- **Task to carry out**
Leaving out all images, write out the records that follow exactly.
=== Section Start ===
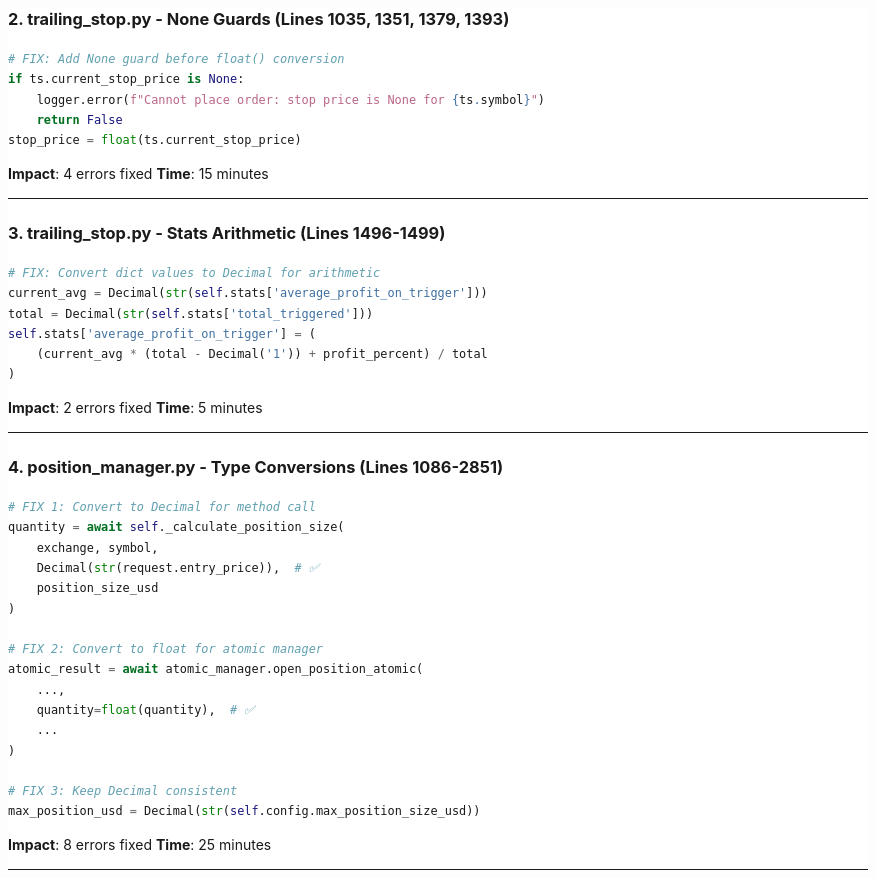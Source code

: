 
### 2. trailing_stop.py - None Guards (Lines 1035, 1351, 1379, 1393)
```python
# FIX: Add None guard before float() conversion
if ts.current_stop_price is None:
    logger.error(f"Cannot place order: stop price is None for {ts.symbol}")
    return False
stop_price = float(ts.current_stop_price)
```
**Impact**: 4 errors fixed
**Time**: 15 minutes

---

### 3. trailing_stop.py - Stats Arithmetic (Lines 1496-1499)
```python
# FIX: Convert dict values to Decimal for arithmetic
current_avg = Decimal(str(self.stats['average_profit_on_trigger']))
total = Decimal(str(self.stats['total_triggered']))
self.stats['average_profit_on_trigger'] = (
    (current_avg * (total - Decimal('1')) + profit_percent) / total
)
```
**Impact**: 2 errors fixed
**Time**: 5 minutes

---

### 4. position_manager.py - Type Conversions (Lines 1086-2851)
```python
# FIX 1: Convert to Decimal for method call
quantity = await self._calculate_position_size(
    exchange, symbol,
    Decimal(str(request.entry_price)),  # ✅
    position_size_usd
)

# FIX 2: Convert to float for atomic manager
atomic_result = await atomic_manager.open_position_atomic(
    ...,
    quantity=float(quantity),  # ✅
    ...
)

# FIX 3: Keep Decimal consistent
max_position_usd = Decimal(str(self.config.max_position_size_usd))
```
**Impact**: 8 errors fixed
**Time**: 25 minutes

---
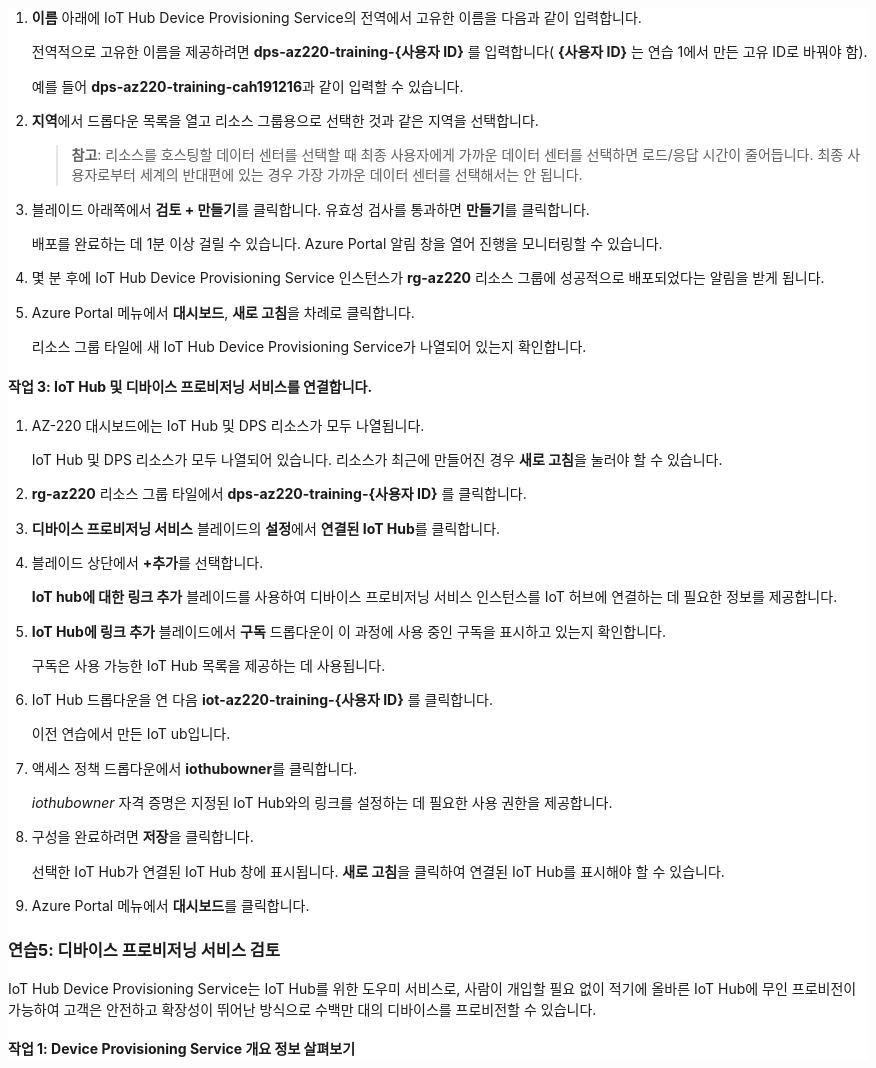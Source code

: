 1. **이름** 아래에 IoT Hub Device Provisioning Service의 전역에서 고유한 이름을 다음과 같이 입력합니다.

    전역적으로 고유한 이름을 제공하려면 **dps-az220-training-{사용자 ID}** 를 입력합니다( **{사용자 ID}** 는 연습 1에서 만든 고유 ID로 바꿔야 함).

    예를 들어 **dps-az220-training-cah191216**과 같이 입력할 수 있습니다.


1. **지역**에서 드롭다운 목록을 열고 리소스 그룹용으로 선택한 것과 같은 지역을 선택합니다.

    > **참고**: 리소스를 호스팅할 데이터 센터를 선택할 때 최종 사용자에게 가까운 데이터 센터를 선택하면 로드/응답 시간이 줄어듭니다. 최종 사용자로부터 세계의 반대편에 있는 경우 가장 가까운 데이터 센터를 선택해서는 안 됩니다.

1. 블레이드 아래쪽에서 **검토 + 만들기**를 클릭합니다. 유효성 검사를 통과하면 **만들기**를 클릭합니다.

    배포를 완료하는 데 1분 이상 걸릴 수 있습니다. Azure Portal 알림 창을 열어 진행을 모니터링할 수 있습니다.

1. 몇 분 후에 IoT Hub Device Provisioning Service 인스턴스가 **rg-az220** 리소스 그룹에 성공적으로 배포되었다는 알림을 받게 됩니다.

1. Azure Portal 메뉴에서 **대시보드**, **새로 고침**을 차례로 클릭합니다.

    리소스 그룹 타일에 새 IoT Hub Device Provisioning Service가 나열되어 있는지 확인합니다.

#### <a name="task-3-link-your-iot-hub-and-device-provisioning-service"></a>작업 3: IoT Hub 및 디바이스 프로비저닝 서비스를 연결합니다.

1. AZ-220 대시보드에는 IoT Hub 및 DPS 리소스가 모두 나열됩니다.

    IoT Hub 및 DPS 리소스가 모두 나열되어 있습니다. 리소스가 최근에 만들어진 경우 **새로 고침**을 눌러야 할 수 있습니다.

1. **rg-az220** 리소스 그룹 타일에서 **dps-az220-training-{사용자 ID}** 를 클릭합니다.

1. **디바이스 프로비저닝 서비스** 블레이드의 **설정**에서 **연결된 IoT Hub**를 클릭합니다.

1. 블레이드 상단에서 **+추가**를 선택합니다.

    **IoT hub에 대한 링크 추가** 블레이드를 사용하여 디바이스 프로비저닝 서비스 인스턴스를 IoT 허브에 연결하는 데 필요한 정보를 제공합니다.

1. **IoT Hub에 링크 추가** 블레이드에서 **구독** 드롭다운이 이 과정에 사용 중인 구독을 표시하고 있는지 확인합니다.

    구독은 사용 가능한 IoT Hub 목록을 제공하는 데 사용됩니다.

1. IoT Hub 드롭다운을 연 다음 **iot-az220-training-{사용자 ID}** 를 클릭합니다.

    이전 연습에서 만든 IoT ub입니다.

1. 액세스 정책 드롭다운에서 **iothubowner**를 클릭합니다.

    _iothubowner_ 자격 증명은 지정된 IoT Hub와의 링크를 설정하는 데 필요한 사용 권한을 제공합니다.

1. 구성을 완료하려면 **저장**을 클릭합니다.

    선택한 IoT Hub가 연결된 IoT Hub 창에 표시됩니다. **새로 고침**을 클릭하여 연결된 IoT Hub를 표시해야 할  수 있습니다.

1. Azure Portal 메뉴에서 **대시보드**를 클릭합니다.

### <a name="exercise-5-examine-the-device-provisioning-service"></a>연습5: 디바이스 프로비저닝 서비스 검토

IoT Hub Device Provisioning Service는 IoT Hub를 위한 도우미 서비스로, 사람이 개입할 필요 없이 적기에 올바른 IoT Hub에 무인 프로비전이 가능하여 고객은 안전하고 확장성이 뛰어난 방식으로 수백만 대의 디바이스를 프로비전할 수 있습니다.

#### <a name="task-1-explore-the-device-provisioning-service-overview-information"></a>작업 1: Device Provisioning Service 개요 정보 살펴보기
=== Section End ===
- **Answer**
Source code

: 
### 2. trailing_stop.py - None Guards (Lines 1035, 1351, 1379, 1393)
```python
# FIX: Add None guard before float() conversion
if ts.current_stop_price is None:
    logger.error(f"Cannot place order: stop price is None for {ts.symbol}")
    return False
stop_price = float(ts.current_stop_price)
```
**Impact**: 4 errors fixed
**Time**: 15 minutes

---

### 3. trailing_stop.py - Stats Arithmetic (Lines 1496-1499)
```python
# FIX: Convert dict values to Decimal for arithmetic
current_avg = Decimal(str(self.stats['average_profit_on_trigger']))
total = Decimal(str(self.stats['total_triggered']))
self.stats['average_profit_on_trigger'] = (
    (current_avg * (total - Decimal('1')) + profit_percent) / total
)
```
**Impact**: 2 errors fixed
**Time**: 5 minutes

---

### 4. position_manager.py - Type Conversions (Lines 1086-2851)
```python
# FIX 1: Convert to Decimal for method call
quantity = await self._calculate_position_size(
    exchange, symbol,
    Decimal(str(request.entry_price)),  # ✅
    position_size_usd
)

# FIX 2: Convert to float for atomic manager
atomic_result = await atomic_manager.open_position_atomic(
    ...,
    quantity=float(quantity),  # ✅
    ...
)

# FIX 3: Keep Decimal consistent
max_position_usd = Decimal(str(self.config.max_position_size_usd))
```
**Impact**: 8 errors fixed
**Time**: 25 minutes

---
Source code

: 1. **이름** 아래에 IoT Hub Device Provisioning Service의 전역에서 고유한 이름을 다음과 같이 입력합니다.

    전역적으로 고유한 이름을 제공하려면 **dps-az220-training-{사용자 ID}** 를 입력합니다( **{사용자 ID}** 는 연습 1에서 만든 고유 ID로 바꿔야 함).

    예를 들어 **dps-az220-training-cah191216**과 같이 입력할 수 있습니다.


1. **지역**에서 드롭다운 목록을 열고 리소스 그룹용으로 선택한 것과 같은 지역을 선택합니다.

    > **참고**: 리소스를 호스팅할 데이터 센터를 선택할 때 최종 사용자에게 가까운 데이터 센터를 선택하면 로드/응답 시간이 줄어듭니다. 최종 사용자로부터 세계의 반대편에 있는 경우 가장 가까운 데이터 센터를 선택해서는 안 됩니다.

1. 블레이드 아래쪽에서 **검토 + 만들기**를 클릭합니다. 유효성 검사를 통과하면 **만들기**를 클릭합니다.

    배포를 완료하는 데 1분 이상 걸릴 수 있습니다. Azure Portal 알림 창을 열어 진행을 모니터링할 수 있습니다.

1. 몇 분 후에 IoT Hub Device Provisioning Service 인스턴스가 **rg-az220** 리소스 그룹에 성공적으로 배포되었다는 알림을 받게 됩니다.

1. Azure Portal 메뉴에서 **대시보드**, **새로 고침**을 차례로 클릭합니다.

    리소스 그룹 타일에 새 IoT Hub Device Provisioning Service가 나열되어 있는지 확인합니다.

#### <a name="task-3-link-your-iot-hub-and-device-provisioning-service"></a>작업 3: IoT Hub 및 디바이스 프로비저닝 서비스를 연결합니다.

1. AZ-220 대시보드에는 IoT Hub 및 DPS 리소스가 모두 나열됩니다.

    IoT Hub 및 DPS 리소스가 모두 나열되어 있습니다. 리소스가 최근에 만들어진 경우 **새로 고침**을 눌러야 할 수 있습니다.

1. **rg-az220** 리소스 그룹 타일에서 **dps-az220-training-{사용자 ID}** 를 클릭합니다.

1. **디바이스 프로비저닝 서비스** 블레이드의 **설정**에서 **연결된 IoT Hub**를 클릭합니다.

1. 블레이드 상단에서 **+추가**를 선택합니다.

    **IoT hub에 대한 링크 추가** 블레이드를 사용하여 디바이스 프로비저닝 서비스 인스턴스를 IoT 허브에 연결하는 데 필요한 정보를 제공합니다.

1. **IoT Hub에 링크 추가** 블레이드에서 **구독** 드롭다운이 이 과정에 사용 중인 구독을 표시하고 있는지 확인합니다.

    구독은 사용 가능한 IoT Hub 목록을 제공하는 데 사용됩니다.

1. IoT Hub 드롭다운을 연 다음 **iot-az220-training-{사용자 ID}** 를 클릭합니다.

    이전 연습에서 만든 IoT ub입니다.

1. 액세스 정책 드롭다운에서 **iothubowner**를 클릭합니다.

    _iothubowner_ 자격 증명은 지정된 IoT Hub와의 링크를 설정하는 데 필요한 사용 권한을 제공합니다.

1. 구성을 완료하려면 **저장**을 클릭합니다.

    선택한 IoT Hub가 연결된 IoT Hub 창에 표시됩니다. **새로 고침**을 클릭하여 연결된 IoT Hub를 표시해야 할  수 있습니다.

1. Azure Portal 메뉴에서 **대시보드**를 클릭합니다.

### <a name="exercise-5-examine-the-device-provisioning-service"></a>연습5: 디바이스 프로비저닝 서비스 검토

IoT Hub Device Provisioning Service는 IoT Hub를 위한 도우미 서비스로, 사람이 개입할 필요 없이 적기에 올바른 IoT Hub에 무인 프로비전이 가능하여 고객은 안전하고 확장성이 뛰어난 방식으로 수백만 대의 디바이스를 프로비전할 수 있습니다.

#### <a name="task-1-explore-the-device-provisioning-service-overview-information"></a>작업 1: Device Provisioning Service 개요 정보 살펴보기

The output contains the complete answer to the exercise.